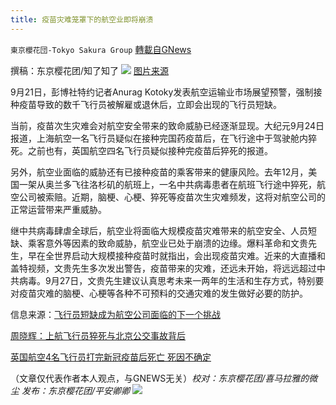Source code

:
 ```yaml
---
title: 疫苗灾难笼罩下的航空业即将崩溃
---
```

`東京櫻花団-Tokyo Sakura Group` [轉載自GNews](https://gnews.org/zh-hans/1564007/)

撰稿：东京樱花团/知了知了
![](https://assets.gnews.org/wp-content/uploads/2021/09/image-448.png)
[图片来源](https://www.google.com/imgres?imgurl=https%3A%2F%2Fs3.ifanr.com%2Fwp-content%2Fuploads%2F2018%2F02%2Fthumbnail-6bcb8505c72fd5ef7586e7e6c9a631a0-e1518006086400.jpg&amp;imgrefurl=https%3A%2F%2Fwww.ifanr.com%2F982085&amp;tbnid=GfoJUNHM0qQSwM&amp;vet=12ahUKEwj13uep-6PzAhVFC7cAHWmNDn4QMyhVegQIARBw..i&amp;docid=hJz72hfJMQpYhM&amp;w=1024&amp;h=683&amp;itg=1&amp;q=%E8%88%AA%E7%A9%BA%E4%B8%9A%20%E9%A3%9E%E8%A1%8C%E5%91%98&amp;ved=2ahUKEwj13uep-6PzAhVFC7cAHWmNDn4QMyhVegQIARBw)

9月21日，彭博社特约记者Anurag Kotoky发表航空运输业市场展望预警，强制接种疫苗导致的数千飞行员被解雇或退休后，立即会出现的飞行员短缺。

当前，疫苗次生灾难会对航空安全带来的致命威胁已经逐渐显现。大纪元9月24日报道，上海航空一名飞行员疑似在接种完国药疫苗后，在飞行途中于驾驶舱内猝死。之前也有，英国航空四名飞行员疑似接种完疫苗后猝死的报道。

另外，航空业面临的威胁还有已接种疫苗的乘客带来的健康风险。去年12月，美国一架从奥兰多飞往洛杉矶的航班上，一名中共病毒患者在航班飞行途中猝死，航空公司被索赔。近期，脑梗、心梗、猝死等疫苗次生灾难频发，这将对航空公司的正常运营带来严重威胁。

继中共病毒肆虐全球后，航空业将面临大规模疫苗灾难带来的航空安全、人员短缺、乘客意外等因素的致命威胁，航空业已处于崩溃的边缘。爆料革命和文贵先生，早在全世界启动大规模接种疫苗时就指出，会出现疫苗灾难。近来的大直播和盖特视频，文贵先生多次发出警告，疫苗带来的灾难，还远未开始，将远远超过中共病毒。9月27日，文贵先生建议认真思考未来一两年的生活和生存方式，特别要对疫苗灾难的脑梗、心梗等各种不可预料的交通灾难的发生做好必要的防护。

信息来源：[飞行员短缺成为航空公司面临的下一个挑战](https://www.bloomberg.com/news/articles/2021-09-21/a-shortage-of-pilots-looms-as-the-next-challenge-for-airlines)

[周晓辉：上航飞行员猝死与北京公交事故背后](https://www.epochtimes.com/gb/21/9/22/n13253541.htm)

[英国航空4名飞行员打完新冠疫苗后死亡 死因不确定](http://www.air66.cn/hkyw/9/26121-1.html)

（文章仅代表作者本人观点，与GNEWS无关）*校对：东京樱花团/喜马拉雅的微尘
发布：东京樱花团/平安卿卿*
![](https://assets.gnews.org/wp-content/uploads/2021/08/image0-1-36.jpg)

■ ■ ■ ■ ■ ■ ■

| Assignment |
Leaving out the images, repeat the listing above exactly.

| Result of this exercise |
Source code

:
 ```yaml
---
title: 疫苗灾难笼罩下的航空业即将崩溃
---
```

`東京櫻花団-Tokyo Sakura Group` [轉載自GNews](https://gnews.org/zh-hans/1564007/)

撰稿：东京樱花团/知了知了
![](https://assets.gnews.org/wp-content/uploads/2021/09/image-448.png)
[图片来源](https://www.google.com/imgres?imgurl=https%3A%2F%2Fs3.ifanr.com%2Fwp-content%2Fuploads%2F2018%2F02%2Fthumbnail-6bcb8505c72fd5ef7586e7e6c9a631a0-e1518006086400.jpg&amp;imgrefurl=https%3A%2F%2Fwww.ifanr.com%2F982085&amp;tbnid=GfoJUNHM0qQSwM&amp;vet=12ahUKEwj13uep-6PzAhVFC7cAHWmNDn4QMyhVegQIARBw..i&amp;docid=hJz72hfJMQpYhM&amp;w=1024&amp;h=683&amp;itg=1&amp;q=%E8%88%AA%E7%A9%BA%E4%B8%9A%20%E9%A3%9E%E8%A1%8C%E5%91%98&amp;ved=2ahUKEwj13uep-6PzAhVFC7cAHWmNDn4QMyhVegQIARBw)

9月21日，彭博社特约记者Anurag Kotoky发表航空运输业市场展望预警，强制接种疫苗导致的数千飞行员被解雇或退休后，立即会出现的飞行员短缺。

当前，疫苗次生灾难会对航空安全带来的致命威胁已经逐渐显现。大纪元9月24日报道，上海航空一名飞行员疑似在接种完国药疫苗后，在飞行途中于驾驶舱内猝死。之前也有，英国航空四名飞行员疑似接种完疫苗后猝死的报道。

另外，航空业面临的威胁还有已接种疫苗的乘客带来的健康风险。去年12月，美国一架从奥兰多飞往洛杉矶的航班上，一名中共病毒患者在航班飞行途中猝死，航空公司被索赔。近期，脑梗、心梗、猝死等疫苗次生灾难频发，这将对航空公司的正常运营带来严重威胁。

继中共病毒肆虐全球后，航空业将面临大规模疫苗灾难带来的航空安全、人员短缺、乘客意外等因素的致命威胁，航空业已处于崩溃的边缘。爆料革命和文贵先生，早在全世界启动大规模接种疫苗时就指出，会出现疫苗灾难。近来的大直播和盖特视频，文贵先生多次发出警告，疫苗带来的灾难，还远未开始，将远远超过中共病毒。9月27日，文贵先生建议认真思考未来一两年的生活和生存方式，特别要对疫苗灾难的脑梗、心梗等各种不可预料的交通灾难的发生做好必要的防护。

信息来源：[飞行员短缺成为航空公司面临的下一个挑战](https://www.bloomberg.com/news/articles/2021-09-21/a-shortage-of-pilots-looms-as-the-next-challenge-for-airlines)

[周晓辉：上航飞行员猝死与北京公交事故背后](https://www.epochtimes.com/gb/21/9/22/n13253541.htm)

[英国航空4名飞行员打完新冠疫苗后死亡 死因不确定](http://www.air66.cn/hkyw/9/26121-1.html)

（文章仅代表作者本人观点，与GNEWS无关）*校对：东京樱花团/喜马拉雅的微尘
发布：东京樱花团/平安卿卿*
![](https://assets.gnews.org/wp-content/uploads/2021/08/image0-1-36.jpg)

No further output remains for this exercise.